Task to complete – Scan the records below for the line with "### Other topics" and the line with "[Installing Additional Packages](Installing-Additional-Packages)". Repeat those two lines and every line between them exactly, and nothing else.

Data –
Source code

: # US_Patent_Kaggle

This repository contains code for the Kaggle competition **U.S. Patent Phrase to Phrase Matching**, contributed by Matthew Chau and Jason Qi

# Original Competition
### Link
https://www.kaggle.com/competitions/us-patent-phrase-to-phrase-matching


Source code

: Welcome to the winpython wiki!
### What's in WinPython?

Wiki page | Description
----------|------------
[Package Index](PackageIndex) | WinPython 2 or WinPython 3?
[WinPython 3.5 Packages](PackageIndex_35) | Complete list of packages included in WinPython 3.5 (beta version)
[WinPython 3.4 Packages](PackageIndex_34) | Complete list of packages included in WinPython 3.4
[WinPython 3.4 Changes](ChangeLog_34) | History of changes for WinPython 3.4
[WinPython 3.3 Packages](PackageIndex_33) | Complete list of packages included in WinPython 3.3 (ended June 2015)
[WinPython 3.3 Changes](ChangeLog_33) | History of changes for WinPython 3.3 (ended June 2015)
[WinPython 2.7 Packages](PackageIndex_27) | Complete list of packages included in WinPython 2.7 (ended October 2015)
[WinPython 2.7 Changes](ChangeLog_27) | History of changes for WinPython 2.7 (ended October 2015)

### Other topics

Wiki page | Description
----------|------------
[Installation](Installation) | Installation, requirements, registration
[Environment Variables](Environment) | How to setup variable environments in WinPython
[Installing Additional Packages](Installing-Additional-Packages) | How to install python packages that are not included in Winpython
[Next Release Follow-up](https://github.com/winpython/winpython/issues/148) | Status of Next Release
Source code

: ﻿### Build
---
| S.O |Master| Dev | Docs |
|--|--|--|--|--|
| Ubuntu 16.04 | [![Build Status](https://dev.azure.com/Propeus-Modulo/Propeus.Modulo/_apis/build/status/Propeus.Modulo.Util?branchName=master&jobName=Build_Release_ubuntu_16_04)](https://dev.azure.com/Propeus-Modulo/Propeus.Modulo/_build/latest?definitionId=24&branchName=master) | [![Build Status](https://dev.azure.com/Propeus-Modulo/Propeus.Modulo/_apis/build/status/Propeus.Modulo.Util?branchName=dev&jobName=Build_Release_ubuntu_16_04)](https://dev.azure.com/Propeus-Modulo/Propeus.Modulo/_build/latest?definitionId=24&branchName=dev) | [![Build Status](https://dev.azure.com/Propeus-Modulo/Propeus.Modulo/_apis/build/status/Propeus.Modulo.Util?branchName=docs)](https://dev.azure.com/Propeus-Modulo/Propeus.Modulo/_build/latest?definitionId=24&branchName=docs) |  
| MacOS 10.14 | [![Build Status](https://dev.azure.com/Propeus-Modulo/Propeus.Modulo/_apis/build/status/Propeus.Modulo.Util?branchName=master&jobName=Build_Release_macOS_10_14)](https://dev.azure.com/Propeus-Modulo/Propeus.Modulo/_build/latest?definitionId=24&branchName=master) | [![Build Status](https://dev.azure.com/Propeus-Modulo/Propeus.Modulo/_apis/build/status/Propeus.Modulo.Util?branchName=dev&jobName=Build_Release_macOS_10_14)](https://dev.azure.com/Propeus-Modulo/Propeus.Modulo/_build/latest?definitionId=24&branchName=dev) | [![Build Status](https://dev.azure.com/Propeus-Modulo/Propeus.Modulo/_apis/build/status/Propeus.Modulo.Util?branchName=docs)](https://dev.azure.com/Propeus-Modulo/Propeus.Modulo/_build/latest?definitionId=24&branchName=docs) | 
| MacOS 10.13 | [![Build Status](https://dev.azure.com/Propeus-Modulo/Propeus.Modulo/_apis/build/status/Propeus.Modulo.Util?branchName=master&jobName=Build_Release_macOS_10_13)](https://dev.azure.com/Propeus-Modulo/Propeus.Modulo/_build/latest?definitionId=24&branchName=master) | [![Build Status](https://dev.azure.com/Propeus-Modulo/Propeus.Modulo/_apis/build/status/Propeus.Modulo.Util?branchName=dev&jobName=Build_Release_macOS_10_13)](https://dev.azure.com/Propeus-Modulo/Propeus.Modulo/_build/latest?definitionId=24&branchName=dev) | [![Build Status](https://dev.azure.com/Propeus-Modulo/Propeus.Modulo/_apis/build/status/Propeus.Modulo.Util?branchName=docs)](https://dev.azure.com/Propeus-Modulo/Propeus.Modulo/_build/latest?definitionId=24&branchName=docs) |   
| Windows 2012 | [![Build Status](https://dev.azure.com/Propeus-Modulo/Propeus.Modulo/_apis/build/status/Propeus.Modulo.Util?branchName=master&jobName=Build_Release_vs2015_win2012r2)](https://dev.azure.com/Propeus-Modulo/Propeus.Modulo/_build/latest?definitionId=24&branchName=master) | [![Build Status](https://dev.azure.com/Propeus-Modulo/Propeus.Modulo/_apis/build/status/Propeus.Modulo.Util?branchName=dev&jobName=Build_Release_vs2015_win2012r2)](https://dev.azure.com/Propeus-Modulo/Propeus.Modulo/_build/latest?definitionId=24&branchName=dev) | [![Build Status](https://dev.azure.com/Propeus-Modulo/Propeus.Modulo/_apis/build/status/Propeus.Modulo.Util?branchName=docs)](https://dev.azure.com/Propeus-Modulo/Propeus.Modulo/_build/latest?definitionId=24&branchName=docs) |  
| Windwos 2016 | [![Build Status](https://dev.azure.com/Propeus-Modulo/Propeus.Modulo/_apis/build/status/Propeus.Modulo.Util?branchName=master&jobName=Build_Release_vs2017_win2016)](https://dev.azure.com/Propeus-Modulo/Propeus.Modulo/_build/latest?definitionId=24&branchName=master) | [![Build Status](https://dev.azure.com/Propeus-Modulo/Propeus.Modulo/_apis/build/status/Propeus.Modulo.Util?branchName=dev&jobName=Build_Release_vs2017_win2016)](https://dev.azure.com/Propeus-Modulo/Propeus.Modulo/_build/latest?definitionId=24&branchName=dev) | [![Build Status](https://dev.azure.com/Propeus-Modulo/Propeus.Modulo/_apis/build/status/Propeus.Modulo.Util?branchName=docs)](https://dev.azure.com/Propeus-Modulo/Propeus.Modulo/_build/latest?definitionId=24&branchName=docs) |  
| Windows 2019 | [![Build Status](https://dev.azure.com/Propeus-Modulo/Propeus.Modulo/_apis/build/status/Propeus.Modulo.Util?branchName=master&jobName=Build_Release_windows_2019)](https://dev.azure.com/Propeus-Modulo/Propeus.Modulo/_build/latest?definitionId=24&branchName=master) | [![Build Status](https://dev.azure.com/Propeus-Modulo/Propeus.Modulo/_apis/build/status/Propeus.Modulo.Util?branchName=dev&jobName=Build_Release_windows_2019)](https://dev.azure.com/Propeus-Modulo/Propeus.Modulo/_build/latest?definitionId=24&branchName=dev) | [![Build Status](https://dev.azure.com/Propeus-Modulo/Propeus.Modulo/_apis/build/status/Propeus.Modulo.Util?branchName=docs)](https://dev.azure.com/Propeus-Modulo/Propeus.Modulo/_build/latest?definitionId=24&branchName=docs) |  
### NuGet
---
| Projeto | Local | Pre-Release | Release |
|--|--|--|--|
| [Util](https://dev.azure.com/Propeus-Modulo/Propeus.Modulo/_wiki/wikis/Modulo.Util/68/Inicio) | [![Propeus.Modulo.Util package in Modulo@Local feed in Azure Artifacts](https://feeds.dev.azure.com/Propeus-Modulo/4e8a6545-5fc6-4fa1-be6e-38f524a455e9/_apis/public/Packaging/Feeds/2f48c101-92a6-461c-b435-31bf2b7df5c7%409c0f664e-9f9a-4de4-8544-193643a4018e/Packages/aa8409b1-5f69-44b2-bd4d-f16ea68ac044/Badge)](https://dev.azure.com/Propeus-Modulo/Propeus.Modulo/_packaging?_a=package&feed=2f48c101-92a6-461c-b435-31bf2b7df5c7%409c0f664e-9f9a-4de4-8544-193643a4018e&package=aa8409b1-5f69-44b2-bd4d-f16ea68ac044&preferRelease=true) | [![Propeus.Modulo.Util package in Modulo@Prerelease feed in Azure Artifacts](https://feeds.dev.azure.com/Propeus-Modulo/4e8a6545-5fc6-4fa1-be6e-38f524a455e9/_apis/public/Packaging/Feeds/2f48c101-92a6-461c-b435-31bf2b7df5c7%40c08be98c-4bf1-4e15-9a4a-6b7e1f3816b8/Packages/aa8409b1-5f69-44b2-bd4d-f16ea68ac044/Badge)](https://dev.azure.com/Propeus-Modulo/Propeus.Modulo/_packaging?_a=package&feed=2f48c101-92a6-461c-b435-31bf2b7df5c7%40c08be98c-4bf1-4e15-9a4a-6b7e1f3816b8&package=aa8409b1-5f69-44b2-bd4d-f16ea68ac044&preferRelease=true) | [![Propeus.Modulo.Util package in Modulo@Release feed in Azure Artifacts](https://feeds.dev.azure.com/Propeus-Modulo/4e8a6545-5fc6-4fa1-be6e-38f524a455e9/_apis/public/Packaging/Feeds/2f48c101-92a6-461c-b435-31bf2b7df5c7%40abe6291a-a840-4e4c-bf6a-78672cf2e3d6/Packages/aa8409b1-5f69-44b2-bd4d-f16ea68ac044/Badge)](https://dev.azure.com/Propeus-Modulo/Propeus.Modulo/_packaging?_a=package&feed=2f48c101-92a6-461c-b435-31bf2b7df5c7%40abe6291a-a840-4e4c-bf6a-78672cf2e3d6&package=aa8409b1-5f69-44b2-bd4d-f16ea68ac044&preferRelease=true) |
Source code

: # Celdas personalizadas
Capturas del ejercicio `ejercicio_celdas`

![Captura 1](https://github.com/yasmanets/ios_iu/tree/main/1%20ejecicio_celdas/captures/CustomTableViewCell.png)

Result of this task –
### Other topics

Wiki page | Description
----------|------------
[Installation](Installation) | Installation, requirements, registration
[Environment Variables](Environment) | How to setup variable environments in WinPython
[Installing Additional Packages](Installing-Additional-Packages) | How to install python packages that are not included in Winpython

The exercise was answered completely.